At the beginning of 1986 I programmed a very simple annealing parser on one of the tiny home microcomputers that we used in those days. As luck would have it, the very first run of this system (admittedly using an extremely limited range of grammatical labels, and on an input string only slightly less artificially simple than the example above) gave an output that was exactly right. So after that there was no stopping me.

I secured a series of research grants — at first from the Royal Signals & Radar Establishment (now part of Qinetiq) and, since my move to the University of Sussex in 1991, from the joint Science & Engineering Research Council/Ministry of Defence scheme — to implement parsing by simulated annealing as a more serious technology than was possible on a BBC Micro with 32 kilobytes of RAM. I based this work on corpora of real-life language (chiefly the LOB and Brown Corpora of British and American English). The research grants paid for the development (using these corpus resources) of successive versions of a software system we call APRIL — “Annealing Parser for Realistic Input Language”.

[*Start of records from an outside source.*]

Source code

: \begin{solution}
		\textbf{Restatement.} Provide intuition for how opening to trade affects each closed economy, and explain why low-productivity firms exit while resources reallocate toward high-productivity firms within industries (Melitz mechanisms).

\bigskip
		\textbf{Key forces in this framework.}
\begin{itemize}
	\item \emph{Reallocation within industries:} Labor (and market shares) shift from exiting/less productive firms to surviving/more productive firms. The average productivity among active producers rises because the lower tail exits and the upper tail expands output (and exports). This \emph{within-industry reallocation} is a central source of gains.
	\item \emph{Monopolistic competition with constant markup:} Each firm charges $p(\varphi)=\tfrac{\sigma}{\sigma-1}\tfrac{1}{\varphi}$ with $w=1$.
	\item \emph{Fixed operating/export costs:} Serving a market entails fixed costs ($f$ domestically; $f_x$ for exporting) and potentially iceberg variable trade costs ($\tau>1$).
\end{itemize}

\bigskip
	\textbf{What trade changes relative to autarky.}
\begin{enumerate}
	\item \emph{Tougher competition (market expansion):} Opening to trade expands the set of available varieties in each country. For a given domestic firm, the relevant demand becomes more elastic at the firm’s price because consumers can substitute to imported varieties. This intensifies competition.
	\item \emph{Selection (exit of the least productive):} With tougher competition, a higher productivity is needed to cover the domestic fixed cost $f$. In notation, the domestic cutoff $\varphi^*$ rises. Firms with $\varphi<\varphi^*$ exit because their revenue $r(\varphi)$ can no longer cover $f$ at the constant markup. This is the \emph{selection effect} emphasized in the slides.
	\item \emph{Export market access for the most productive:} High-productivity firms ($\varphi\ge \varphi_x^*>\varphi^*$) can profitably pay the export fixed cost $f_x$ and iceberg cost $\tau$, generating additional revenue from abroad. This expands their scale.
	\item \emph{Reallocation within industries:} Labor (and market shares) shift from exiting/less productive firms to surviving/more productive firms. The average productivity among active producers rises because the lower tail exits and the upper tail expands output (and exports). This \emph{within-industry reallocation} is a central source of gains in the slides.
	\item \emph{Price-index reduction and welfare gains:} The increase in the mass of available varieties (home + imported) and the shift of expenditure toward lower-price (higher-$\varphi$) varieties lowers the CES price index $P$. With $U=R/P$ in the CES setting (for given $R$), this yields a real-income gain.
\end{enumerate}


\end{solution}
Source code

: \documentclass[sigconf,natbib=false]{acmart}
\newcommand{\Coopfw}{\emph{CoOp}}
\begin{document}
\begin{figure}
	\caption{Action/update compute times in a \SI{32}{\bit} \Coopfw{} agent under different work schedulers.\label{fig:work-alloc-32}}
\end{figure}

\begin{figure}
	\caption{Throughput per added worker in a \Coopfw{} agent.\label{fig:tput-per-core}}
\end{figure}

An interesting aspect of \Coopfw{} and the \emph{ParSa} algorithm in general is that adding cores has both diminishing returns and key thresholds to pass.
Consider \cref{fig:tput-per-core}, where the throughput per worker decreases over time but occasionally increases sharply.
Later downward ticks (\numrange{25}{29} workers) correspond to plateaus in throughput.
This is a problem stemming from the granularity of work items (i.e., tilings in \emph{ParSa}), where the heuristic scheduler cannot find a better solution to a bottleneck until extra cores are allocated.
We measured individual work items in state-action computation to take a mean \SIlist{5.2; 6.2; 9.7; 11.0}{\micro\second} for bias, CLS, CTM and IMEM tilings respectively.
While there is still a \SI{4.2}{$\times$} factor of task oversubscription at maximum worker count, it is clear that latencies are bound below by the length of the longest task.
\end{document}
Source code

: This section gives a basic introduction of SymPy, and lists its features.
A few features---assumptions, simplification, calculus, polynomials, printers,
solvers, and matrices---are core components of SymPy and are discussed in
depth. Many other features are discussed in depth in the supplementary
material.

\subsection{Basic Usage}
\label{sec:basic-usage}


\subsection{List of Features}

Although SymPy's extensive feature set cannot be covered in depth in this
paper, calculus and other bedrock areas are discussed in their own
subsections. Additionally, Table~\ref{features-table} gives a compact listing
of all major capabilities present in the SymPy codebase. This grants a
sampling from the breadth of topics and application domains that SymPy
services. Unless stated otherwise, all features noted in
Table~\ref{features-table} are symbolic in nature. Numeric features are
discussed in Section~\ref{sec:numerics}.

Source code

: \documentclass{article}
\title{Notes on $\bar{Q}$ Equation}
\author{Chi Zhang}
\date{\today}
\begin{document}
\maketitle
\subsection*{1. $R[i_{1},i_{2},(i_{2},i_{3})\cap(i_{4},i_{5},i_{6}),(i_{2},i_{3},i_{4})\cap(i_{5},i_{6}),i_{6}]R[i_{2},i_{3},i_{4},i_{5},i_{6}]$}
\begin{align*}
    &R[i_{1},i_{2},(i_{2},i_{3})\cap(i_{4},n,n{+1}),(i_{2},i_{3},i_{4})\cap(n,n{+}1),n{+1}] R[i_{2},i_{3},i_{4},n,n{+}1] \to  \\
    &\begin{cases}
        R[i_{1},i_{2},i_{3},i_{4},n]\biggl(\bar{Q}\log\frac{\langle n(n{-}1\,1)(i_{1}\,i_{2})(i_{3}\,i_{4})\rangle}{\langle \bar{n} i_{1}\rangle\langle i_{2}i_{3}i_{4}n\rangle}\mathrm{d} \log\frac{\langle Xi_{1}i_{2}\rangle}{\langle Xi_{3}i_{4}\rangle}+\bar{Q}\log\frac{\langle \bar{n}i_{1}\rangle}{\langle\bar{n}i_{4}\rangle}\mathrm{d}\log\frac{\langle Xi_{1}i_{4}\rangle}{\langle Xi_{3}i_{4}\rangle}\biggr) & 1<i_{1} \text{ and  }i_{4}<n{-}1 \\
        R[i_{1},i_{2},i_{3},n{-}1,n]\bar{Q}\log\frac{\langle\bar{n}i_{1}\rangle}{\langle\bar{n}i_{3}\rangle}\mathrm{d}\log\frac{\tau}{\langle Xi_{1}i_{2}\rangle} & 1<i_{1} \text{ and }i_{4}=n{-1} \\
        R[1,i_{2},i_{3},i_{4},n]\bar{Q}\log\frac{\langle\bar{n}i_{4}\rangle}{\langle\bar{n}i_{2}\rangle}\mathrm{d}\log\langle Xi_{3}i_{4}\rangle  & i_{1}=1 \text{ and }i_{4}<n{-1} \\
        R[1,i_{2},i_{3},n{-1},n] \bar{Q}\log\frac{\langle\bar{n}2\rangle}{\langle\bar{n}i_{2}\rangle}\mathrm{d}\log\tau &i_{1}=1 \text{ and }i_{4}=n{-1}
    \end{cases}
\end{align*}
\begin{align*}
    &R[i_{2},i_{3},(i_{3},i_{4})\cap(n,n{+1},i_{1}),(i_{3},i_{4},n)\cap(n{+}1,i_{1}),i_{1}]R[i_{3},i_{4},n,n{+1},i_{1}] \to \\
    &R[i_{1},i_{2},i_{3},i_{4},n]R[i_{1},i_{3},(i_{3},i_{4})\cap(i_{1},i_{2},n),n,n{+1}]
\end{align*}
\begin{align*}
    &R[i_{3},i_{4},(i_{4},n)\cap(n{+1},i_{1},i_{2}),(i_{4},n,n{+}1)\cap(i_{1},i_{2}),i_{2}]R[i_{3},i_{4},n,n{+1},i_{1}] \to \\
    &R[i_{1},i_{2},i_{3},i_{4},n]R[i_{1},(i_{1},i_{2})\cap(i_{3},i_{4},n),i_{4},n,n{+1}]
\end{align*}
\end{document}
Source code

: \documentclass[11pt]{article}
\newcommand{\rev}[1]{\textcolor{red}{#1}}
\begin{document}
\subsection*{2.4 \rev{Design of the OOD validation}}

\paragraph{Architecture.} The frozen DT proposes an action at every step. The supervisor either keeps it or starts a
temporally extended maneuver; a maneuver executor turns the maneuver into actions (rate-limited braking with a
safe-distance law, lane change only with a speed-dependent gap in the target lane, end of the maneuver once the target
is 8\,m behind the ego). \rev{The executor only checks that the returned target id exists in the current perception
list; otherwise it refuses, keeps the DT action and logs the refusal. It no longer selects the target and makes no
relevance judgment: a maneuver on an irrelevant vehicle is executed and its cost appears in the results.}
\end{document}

The full-time researchers who deserve most of the credit for various versions of APRIL were (at Leeds) Robin Haigh, and (at Sussex) Miles Dennis and Alan Wallington. (Other researchers have contributed for shorter periods, and by now there are academics elsewhere conducting their own experiments in parsing by simulated annealing, independently of me.)

In the early years, we simplified the overall task by assuming that the classification of words into parts of speech had already been done: that is, early versions of APRIL accepted input in the shape of sequences of wordtags — codes for categories such as “singular common noun”, “past tense of verb”, “comma” — rather than raw character-strings. Also, we used a rather crude alphabet of nonterminal categories. For instance, rather than requiring the system to identify The cat in the above example as a singular noun phrase functioning as subject, we just asked for it to be identified as a noun phrase.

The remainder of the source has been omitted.